Data to process

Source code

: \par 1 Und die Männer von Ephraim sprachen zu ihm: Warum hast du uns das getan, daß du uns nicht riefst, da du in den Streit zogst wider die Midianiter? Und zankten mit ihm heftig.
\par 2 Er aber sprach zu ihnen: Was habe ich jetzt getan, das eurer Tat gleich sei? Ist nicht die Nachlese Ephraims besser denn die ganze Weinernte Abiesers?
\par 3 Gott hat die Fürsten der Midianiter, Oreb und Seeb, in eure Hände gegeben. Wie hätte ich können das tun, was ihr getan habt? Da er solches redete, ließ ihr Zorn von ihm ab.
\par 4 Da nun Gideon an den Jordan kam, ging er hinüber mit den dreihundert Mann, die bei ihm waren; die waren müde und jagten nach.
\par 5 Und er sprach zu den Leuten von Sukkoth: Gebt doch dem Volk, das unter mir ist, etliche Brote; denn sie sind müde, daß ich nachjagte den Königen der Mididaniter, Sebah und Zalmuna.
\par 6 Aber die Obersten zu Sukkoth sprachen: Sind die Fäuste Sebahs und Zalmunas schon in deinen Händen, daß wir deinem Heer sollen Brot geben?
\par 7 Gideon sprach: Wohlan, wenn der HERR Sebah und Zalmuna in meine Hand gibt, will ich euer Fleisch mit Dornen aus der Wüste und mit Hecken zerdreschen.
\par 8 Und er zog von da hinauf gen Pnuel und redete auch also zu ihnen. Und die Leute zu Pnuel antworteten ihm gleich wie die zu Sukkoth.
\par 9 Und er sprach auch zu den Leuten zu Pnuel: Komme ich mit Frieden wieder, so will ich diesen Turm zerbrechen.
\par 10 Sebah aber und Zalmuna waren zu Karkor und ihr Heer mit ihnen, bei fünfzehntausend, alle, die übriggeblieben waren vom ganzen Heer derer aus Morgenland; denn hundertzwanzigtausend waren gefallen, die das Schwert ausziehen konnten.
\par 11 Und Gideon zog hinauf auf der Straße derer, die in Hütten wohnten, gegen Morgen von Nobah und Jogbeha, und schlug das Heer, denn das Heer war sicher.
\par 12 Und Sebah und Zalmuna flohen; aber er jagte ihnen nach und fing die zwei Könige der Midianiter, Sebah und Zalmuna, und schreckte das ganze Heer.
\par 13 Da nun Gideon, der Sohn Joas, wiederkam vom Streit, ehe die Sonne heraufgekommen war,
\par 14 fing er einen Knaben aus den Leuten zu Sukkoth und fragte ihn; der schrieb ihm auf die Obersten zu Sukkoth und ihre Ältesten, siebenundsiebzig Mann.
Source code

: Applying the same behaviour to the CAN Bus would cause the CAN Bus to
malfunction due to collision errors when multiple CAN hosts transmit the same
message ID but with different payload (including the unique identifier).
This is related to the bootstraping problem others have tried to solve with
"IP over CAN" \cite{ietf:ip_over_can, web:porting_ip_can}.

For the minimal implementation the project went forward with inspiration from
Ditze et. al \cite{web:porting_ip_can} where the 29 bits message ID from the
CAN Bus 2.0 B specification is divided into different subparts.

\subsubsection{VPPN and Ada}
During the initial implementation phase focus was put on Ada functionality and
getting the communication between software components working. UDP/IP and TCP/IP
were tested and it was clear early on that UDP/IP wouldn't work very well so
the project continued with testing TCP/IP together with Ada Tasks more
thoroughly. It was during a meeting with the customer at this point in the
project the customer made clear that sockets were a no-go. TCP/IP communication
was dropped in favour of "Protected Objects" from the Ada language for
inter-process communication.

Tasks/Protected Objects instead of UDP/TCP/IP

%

Problem details
Reproduce the data, keeping every line exactly the same.

Exercise answer
Source code

: \par 1 Und die Männer von Ephraim sprachen zu ihm: Warum hast du uns das getan, daß du uns nicht riefst, da du in den Streit zogst wider die Midianiter? Und zankten mit ihm heftig.
\par 2 Er aber sprach zu ihnen: Was habe ich jetzt getan, das eurer Tat gleich sei? Ist nicht die Nachlese Ephraims besser denn die ganze Weinernte Abiesers?
\par 3 Gott hat die Fürsten der Midianiter, Oreb und Seeb, in eure Hände gegeben. Wie hätte ich können das tun, was ihr getan habt? Da er solches redete, ließ ihr Zorn von ihm ab.
\par 4 Da nun Gideon an den Jordan kam, ging er hinüber mit den dreihundert Mann, die bei ihm waren; die waren müde und jagten nach.
\par 5 Und er sprach zu den Leuten von Sukkoth: Gebt doch dem Volk, das unter mir ist, etliche Brote; denn sie sind müde, daß ich nachjagte den Königen der Mididaniter, Sebah und Zalmuna.
\par 6 Aber die Obersten zu Sukkoth sprachen: Sind die Fäuste Sebahs und Zalmunas schon in deinen Händen, daß wir deinem Heer sollen Brot geben?
\par 7 Gideon sprach: Wohlan, wenn der HERR Sebah und Zalmuna in meine Hand gibt, will ich euer Fleisch mit Dornen aus der Wüste und mit Hecken zerdreschen.
\par 8 Und er zog von da hinauf gen Pnuel und redete auch also zu ihnen. Und die Leute zu Pnuel antworteten ihm gleich wie die zu Sukkoth.
\par 9 Und er sprach auch zu den Leuten zu Pnuel: Komme ich mit Frieden wieder, so will ich diesen Turm zerbrechen.
\par 10 Sebah aber und Zalmuna waren zu Karkor und ihr Heer mit ihnen, bei fünfzehntausend, alle, die übriggeblieben waren vom ganzen Heer derer aus Morgenland; denn hundertzwanzigtausend waren gefallen, die das Schwert ausziehen konnten.
\par 11 Und Gideon zog hinauf auf der Straße derer, die in Hütten wohnten, gegen Morgen von Nobah und Jogbeha, und schlug das Heer, denn das Heer war sicher.
\par 12 Und Sebah und Zalmuna flohen; aber er jagte ihnen nach und fing die zwei Könige der Midianiter, Sebah und Zalmuna, und schreckte das ganze Heer.
\par 13 Da nun Gideon, der Sohn Joas, wiederkam vom Streit, ehe die Sonne heraufgekommen war,
\par 14 fing er einen Knaben aus den Leuten zu Sukkoth und fragte ihn; der schrieb ihm auf die Obersten zu Sukkoth und ihre Ältesten, siebenundsiebzig Mann.
Source code

: Applying the same behaviour to the CAN Bus would cause the CAN Bus to
malfunction due to collision errors when multiple CAN hosts transmit the same
message ID but with different payload (including the unique identifier).
This is related to the bootstraping problem others have tried to solve with
"IP over CAN" \cite{ietf:ip_over_can, web:porting_ip_can}.

For the minimal implementation the project went forward with inspiration from
Ditze et. al \cite{web:porting_ip_can} where the 29 bits message ID from the
CAN Bus 2.0 B specification is divided into different subparts.

\subsubsection{VPPN and Ada}
During the initial implementation phase focus was put on Ada functionality and
getting the communication between software components working. UDP/IP and TCP/IP
were tested and it was clear early on that UDP/IP wouldn't work very well so
the project continued with testing TCP/IP together with Ada Tasks more
thoroughly. It was during a meeting with the customer at this point in the
project the customer made clear that sockets were a no-go. TCP/IP communication
was dropped in favour of "Protected Objects" from the Ada language for
inter-process communication.

Tasks/Protected Objects instead of UDP/TCP/IP

%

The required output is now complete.